Local Business

Changing trends point to more city living

  • Real estate agent Karen Brine loves handing over the keys to first time home buyers (Photograph by Akil Simmons)
  • Karen Brine received the long service award at Coldwell Banker Bermuda Realty for 30 years in the business (Photograph by Akil Simmons)
  • Karen Brine received the long service award at Coldwell Banker Bermuda Realty for 30 years in the business (Photograph by Akil Simmons)

When Karen Brine started in real estate, three decades ago, most people got married, had a family and bought a house.

Today’s generation is turning everything on its head.

“Millennials are career oriented,” she said. “They want to travel. They don’t necessarily get married. They live together first. Then they will buy their home.”

She feels millennials are happy to get into the market but they are not jumping in with both feet due to the current bank financing climate. With banks now requiring 20 per cent down, it’s harder for young people to save up to buy a home.

But she said banks are trying to be creative.

“The banks are looking for guarantors and what they have as collateral,” she said. “It is a little more trying of a time for people to get into the market.”

She started out in real estate doing vacation rentals at Collier Real Estate. After four years she moved to Jones Waddington to become manager of the rental department.

“It was still a fairly small firm, but much larger than Collier,” she said. “As a rental manager there was one other person with myself.”
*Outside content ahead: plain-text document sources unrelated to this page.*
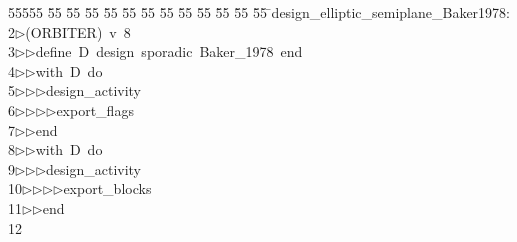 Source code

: %
%
\begin{tabbing}
55555 \= 55 \= 55 \= 55 \= 55 \= 55 \= 55 \= 55 \= 55 \= 55 \= 55 \= 55 \= 55 \= \>design\_elliptic\_semiplane\_Baker1978:\\[0pt]
2\>$\triangleright$\>(ORBITER)\ v\ 8\ \\[0pt]
3\>$\triangleright$\>$\triangleright$\>define\ D\ design\ sporadic\ Baker\_1978\ end\ \\[0pt]
4\>$\triangleright$\>$\triangleright$\>with\ D\ do\ \\[0pt]
5\>$\triangleright$\>$\triangleright$\>$\triangleright$\>design\_activity\ \\[0pt]
6\>$\triangleright$\>$\triangleright$\>$\triangleright$\>$\triangleright$\>export\_flags\ \\[0pt]
7\>$\triangleright$\>$\triangleright$\>end\ \\[0pt]
8\>$\triangleright$\>$\triangleright$\>with\ D\ do\ \\[0pt]
9\>$\triangleright$\>$\triangleright$\>$\triangleright$\>design\_activity\ \\[0pt]
10\>$\triangleright$\>$\triangleright$\>$\triangleright$\>$\triangleright$\>export\_blocks\ \\[0pt]
11\>$\triangleright$\>$\triangleright$\>end\\[0pt]
12\>\end{tabbing}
She had to balance the books by hand, there were no computers, and find and rent properties.

“It was a lot of work, but I enjoyed it,” she said.

What she loves about the business is seeing the expression on a first-time buyer’s face when she hands over the keys.

She did rentals for several years until a colleague convinced her to go 100 per cent into sales.

“Working on commission was a bit of a risk,” she said. “I had a young family at the time and lots of expenses coming online, but I took the risk.”

Then in the 1980s Jones Waddington merged with Coldwell Banker Bermuda Realty.

“It was a bigger family,” she said. “We were still a young group and we all had young families. Now my children are 32 and 34 and most of my colleagues have children the same age.”

“I have done vacation rentals, long term rentals, sales, and in the last nine or ten years, I am still doing sales. Now I have joined back in to do vacation rentals. I have gone full circle from where I have started.”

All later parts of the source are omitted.